When they heard
about an anti-fascist protest that was to be held in Dublin that coming
Saturday, they thought it would be a perfect idea to attend. In fact, they were
really fired up for it. Social media was alive with posts imploring students to
come from all corners of the land and to voice their protest outside Leinster
House where a pint-sized little Hitler wannabe from something called the Irish Patriot
Party was due to give a speech. The anti-fascists intended to be there in great
numbers to counter his message of hate. The police, no pun intended, were to be
piggy in the middle of this tangle.
Both protesting
sides had promised to largely adhere to social distancing guidelines. The guards
did not believe them, but were letting the demonstrations go ahead to stop even
bigger trouble from breaking out if the sides could not air their grievances in
some public way. They would round up the ringleaders later when the fuss had
died down and the issue was no longer dominating the news cycle.
The excitement
on the bus to Dublin was immense. Surrounded by her fellow students-cum-protestors,
Cloda felt part of something bigger, something that was bringing change to
society.

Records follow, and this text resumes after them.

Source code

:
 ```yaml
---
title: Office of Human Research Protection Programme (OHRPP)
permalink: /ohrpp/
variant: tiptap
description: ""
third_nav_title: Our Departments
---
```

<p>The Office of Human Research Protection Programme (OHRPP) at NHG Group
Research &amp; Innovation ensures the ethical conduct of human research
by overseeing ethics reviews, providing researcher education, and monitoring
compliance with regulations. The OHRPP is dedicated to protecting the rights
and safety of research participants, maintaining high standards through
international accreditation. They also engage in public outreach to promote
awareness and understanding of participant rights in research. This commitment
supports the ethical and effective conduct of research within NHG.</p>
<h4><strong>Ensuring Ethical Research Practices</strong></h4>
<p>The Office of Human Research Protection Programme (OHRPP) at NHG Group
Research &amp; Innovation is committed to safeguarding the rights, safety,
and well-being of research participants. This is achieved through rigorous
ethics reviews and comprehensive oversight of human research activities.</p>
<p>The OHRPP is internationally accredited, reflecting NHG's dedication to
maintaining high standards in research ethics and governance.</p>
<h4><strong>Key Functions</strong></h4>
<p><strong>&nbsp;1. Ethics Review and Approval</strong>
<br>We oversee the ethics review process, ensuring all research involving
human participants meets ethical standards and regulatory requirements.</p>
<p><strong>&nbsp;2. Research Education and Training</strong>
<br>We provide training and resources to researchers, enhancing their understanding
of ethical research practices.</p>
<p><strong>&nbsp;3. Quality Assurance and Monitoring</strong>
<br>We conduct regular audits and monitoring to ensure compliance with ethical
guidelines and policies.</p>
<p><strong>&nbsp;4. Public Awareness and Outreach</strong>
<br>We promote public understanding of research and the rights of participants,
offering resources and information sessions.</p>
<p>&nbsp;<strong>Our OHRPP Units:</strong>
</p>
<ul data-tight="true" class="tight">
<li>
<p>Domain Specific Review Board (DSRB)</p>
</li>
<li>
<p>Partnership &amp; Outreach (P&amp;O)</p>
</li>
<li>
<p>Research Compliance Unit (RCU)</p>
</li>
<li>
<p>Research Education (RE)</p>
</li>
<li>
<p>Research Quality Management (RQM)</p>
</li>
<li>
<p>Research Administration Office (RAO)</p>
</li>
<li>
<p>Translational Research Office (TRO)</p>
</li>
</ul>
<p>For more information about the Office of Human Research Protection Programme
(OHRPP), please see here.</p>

She was happy, she had a warm fuzzy feeling, and she was keen to play
her part.
Cloda was
admired by the student body in general, she had natural leadership qualities
and both lecturers and students alike reckoned her as “one to watch” in terms
of carving out a successful career for herself whatever she decided to throw
her hand at after college.
This idealistic,
energised group disembarked from the bus at Merrion Square and proceeded at
pace towards the protest site, their placards glinting in the September sun. They
quickly found themselves amongst the larger group of anti-fascist protesters
that had assembled at the top of Molesworth Street between Buswells Hotel and
the Grand Lodge of Freemasons of Ireland.
The thin blue
line, the Irish police, more commonly referred to as the guards, stood to
attention on Kildare Street, guarding the peace by separating Cloda et al from
the Patriots who flooded around the gates of Leinster House cheering on their
diminutive dictator who was spewing bile down his bullhorn with gusto.
“No more hate!”
“Black lives matter!” “Fascists go home!” were just some of the slogans chanted
by Cloda’s crowd in their attempt to drown out the Patriots who in turn
responded with “Ireland for the Irish!” “All lives matter!” and “Close the
borders now!”
Their leader,
replete with said bullhorn, led these chants, his little hands clutching the
instrument tightly and a glint of psychosis in his wild green eyes. The
atmosphere was febrile, tense with the expectation that it could spill over
into violence at any moment.
The guards stood
calm but alert between the two sides ready to intervene should trouble break
out. And that was exactly what happened next. A missile, hurled from the
Patriots to the anti-fascists, caused the two sides to surge in rage towards
one another. The guards drew their batons and deployed their riot shields and
through a combination of patience and training kept the warring sides apart.
Things quietened
down after about ten minutes of melee. That’s when Cloda noticed the injured
woman beside her, blood streaming down her face from a gash above her left eye.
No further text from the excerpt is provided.